Dataset:
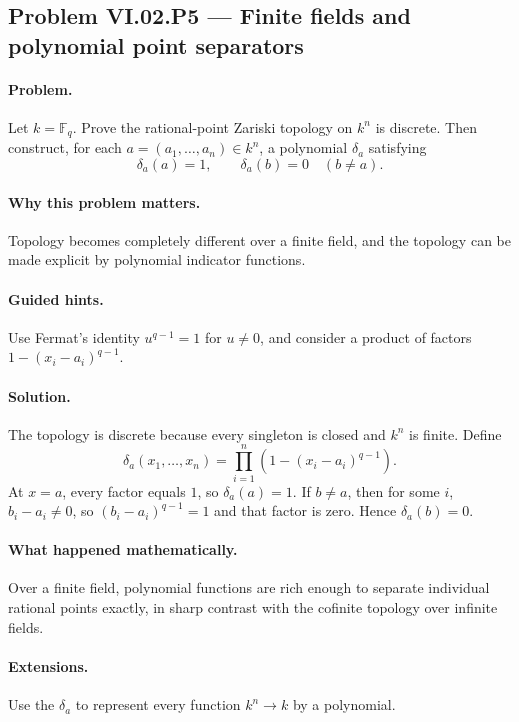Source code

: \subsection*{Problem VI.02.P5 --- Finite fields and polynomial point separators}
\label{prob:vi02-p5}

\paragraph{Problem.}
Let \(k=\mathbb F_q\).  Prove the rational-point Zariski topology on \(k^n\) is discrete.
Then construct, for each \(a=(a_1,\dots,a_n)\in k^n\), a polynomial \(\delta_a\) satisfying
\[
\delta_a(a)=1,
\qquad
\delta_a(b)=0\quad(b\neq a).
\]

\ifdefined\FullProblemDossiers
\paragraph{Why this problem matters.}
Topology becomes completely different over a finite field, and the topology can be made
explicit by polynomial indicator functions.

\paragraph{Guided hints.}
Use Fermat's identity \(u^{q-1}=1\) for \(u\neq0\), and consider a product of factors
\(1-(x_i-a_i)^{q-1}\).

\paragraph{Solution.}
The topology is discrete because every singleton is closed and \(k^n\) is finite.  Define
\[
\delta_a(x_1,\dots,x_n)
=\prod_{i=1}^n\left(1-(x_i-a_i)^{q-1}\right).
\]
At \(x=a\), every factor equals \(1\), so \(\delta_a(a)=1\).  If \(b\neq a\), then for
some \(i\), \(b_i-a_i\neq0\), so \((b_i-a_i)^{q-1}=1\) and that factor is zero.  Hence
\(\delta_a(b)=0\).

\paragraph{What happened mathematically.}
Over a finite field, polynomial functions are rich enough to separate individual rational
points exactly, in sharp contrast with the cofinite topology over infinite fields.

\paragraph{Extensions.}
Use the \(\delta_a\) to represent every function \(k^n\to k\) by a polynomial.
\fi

Task description: Copy the records word for word, leaving no picture in the copy.

Exercise result:
Source code

: \subsection*{Problem VI.02.P5 --- Finite fields and polynomial point separators}
\label{prob:vi02-p5}

\paragraph{Problem.}
Let \(k=\mathbb F_q\).  Prove the rational-point Zariski topology on \(k^n\) is discrete.
Then construct, for each \(a=(a_1,\dots,a_n)\in k^n\), a polynomial \(\delta_a\) satisfying
\[
\delta_a(a)=1,
\qquad
\delta_a(b)=0\quad(b\neq a).
\]

\ifdefined\FullProblemDossiers
\paragraph{Why this problem matters.}
Topology becomes completely different over a finite field, and the topology can be made
explicit by polynomial indicator functions.

\paragraph{Guided hints.}
Use Fermat's identity \(u^{q-1}=1\) for \(u\neq0\), and consider a product of factors
\(1-(x_i-a_i)^{q-1}\).

\paragraph{Solution.}
The topology is discrete because every singleton is closed and \(k^n\) is finite.  Define
\[
\delta_a(x_1,\dots,x_n)
=\prod_{i=1}^n\left(1-(x_i-a_i)^{q-1}\right).
\]
At \(x=a\), every factor equals \(1\), so \(\delta_a(a)=1\).  If \(b\neq a\), then for
some \(i\), \(b_i-a_i\neq0\), so \((b_i-a_i)^{q-1}=1\) and that factor is zero.  Hence
\(\delta_a(b)=0\).

\paragraph{What happened mathematically.}
Over a finite field, polynomial functions are rich enough to separate individual rational
points exactly, in sharp contrast with the cofinite topology over infinite fields.

\paragraph{Extensions.}
Use the \(\delta_a\) to represent every function \(k^n\to k\) by a polynomial.
\fi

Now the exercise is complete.